For the first time, a leading conservation organization has recognized the savannah elephant and the forest elephant as two distinct species from Africa.

Based on recent assessments, the African savanna elephant, whose population has declined by at least 60% over the past 50 years, has been classified as "endangered". The African forest elephant, whose population has fallen by more than 86% over a period of 31 years, has been classified as "critically endangered". Current estimates suggest that there are around 415,000 elephants left in Africa, for both species

Elephants have long been needed as Africans or Asians.
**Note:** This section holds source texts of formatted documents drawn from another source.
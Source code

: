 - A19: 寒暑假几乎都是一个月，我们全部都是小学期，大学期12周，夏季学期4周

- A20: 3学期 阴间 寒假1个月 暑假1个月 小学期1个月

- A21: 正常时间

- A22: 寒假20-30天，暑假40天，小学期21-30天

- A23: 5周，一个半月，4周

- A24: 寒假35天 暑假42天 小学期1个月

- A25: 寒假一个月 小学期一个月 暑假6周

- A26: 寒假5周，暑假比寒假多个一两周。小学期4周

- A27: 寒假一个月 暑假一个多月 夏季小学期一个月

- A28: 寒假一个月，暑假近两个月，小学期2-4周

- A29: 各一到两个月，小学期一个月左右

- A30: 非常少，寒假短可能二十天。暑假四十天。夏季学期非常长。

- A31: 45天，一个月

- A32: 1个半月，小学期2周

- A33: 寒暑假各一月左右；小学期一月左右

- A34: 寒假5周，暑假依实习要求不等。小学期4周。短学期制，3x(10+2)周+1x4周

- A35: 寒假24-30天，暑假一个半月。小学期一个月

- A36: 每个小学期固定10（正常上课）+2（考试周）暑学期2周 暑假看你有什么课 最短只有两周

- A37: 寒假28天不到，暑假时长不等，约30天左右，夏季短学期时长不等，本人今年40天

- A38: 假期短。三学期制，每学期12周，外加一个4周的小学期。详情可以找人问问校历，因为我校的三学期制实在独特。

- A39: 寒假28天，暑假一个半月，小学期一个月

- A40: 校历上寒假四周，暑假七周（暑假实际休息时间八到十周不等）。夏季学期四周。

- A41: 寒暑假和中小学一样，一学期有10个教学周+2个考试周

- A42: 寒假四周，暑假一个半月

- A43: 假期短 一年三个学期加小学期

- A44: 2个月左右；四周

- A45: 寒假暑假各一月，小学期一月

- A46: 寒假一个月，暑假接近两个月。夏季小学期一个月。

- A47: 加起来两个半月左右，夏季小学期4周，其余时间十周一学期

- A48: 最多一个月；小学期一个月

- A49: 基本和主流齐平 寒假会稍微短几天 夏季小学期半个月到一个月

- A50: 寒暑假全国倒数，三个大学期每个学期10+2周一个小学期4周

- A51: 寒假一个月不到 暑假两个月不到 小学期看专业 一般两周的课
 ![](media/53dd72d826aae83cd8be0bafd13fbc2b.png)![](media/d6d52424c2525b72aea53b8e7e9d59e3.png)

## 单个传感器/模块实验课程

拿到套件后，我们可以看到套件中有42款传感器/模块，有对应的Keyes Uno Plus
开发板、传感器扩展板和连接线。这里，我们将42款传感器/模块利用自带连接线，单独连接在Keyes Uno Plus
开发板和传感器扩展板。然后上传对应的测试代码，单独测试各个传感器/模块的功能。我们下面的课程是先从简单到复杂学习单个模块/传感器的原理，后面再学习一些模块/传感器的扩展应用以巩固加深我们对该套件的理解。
But there are actually two species of African elephant: the savanna elephant is larger, has curved tusks, and roams the open plains of sub-Saharan Africa. The smaller, darker forest elephant, with straight tusks, lives in the equatorial forests of Central and West Africa.

Now, for the first time, scientists have evaluated these two classifications separately, the results are grim. Savannah elephants are endangered and forest elephants are critically endangered, according to an official assessment released today by the International Union for the Conservation of Nature (IUCN) for its Red List of Threatened Species, the world's most comprehensive inventory of extinction risk.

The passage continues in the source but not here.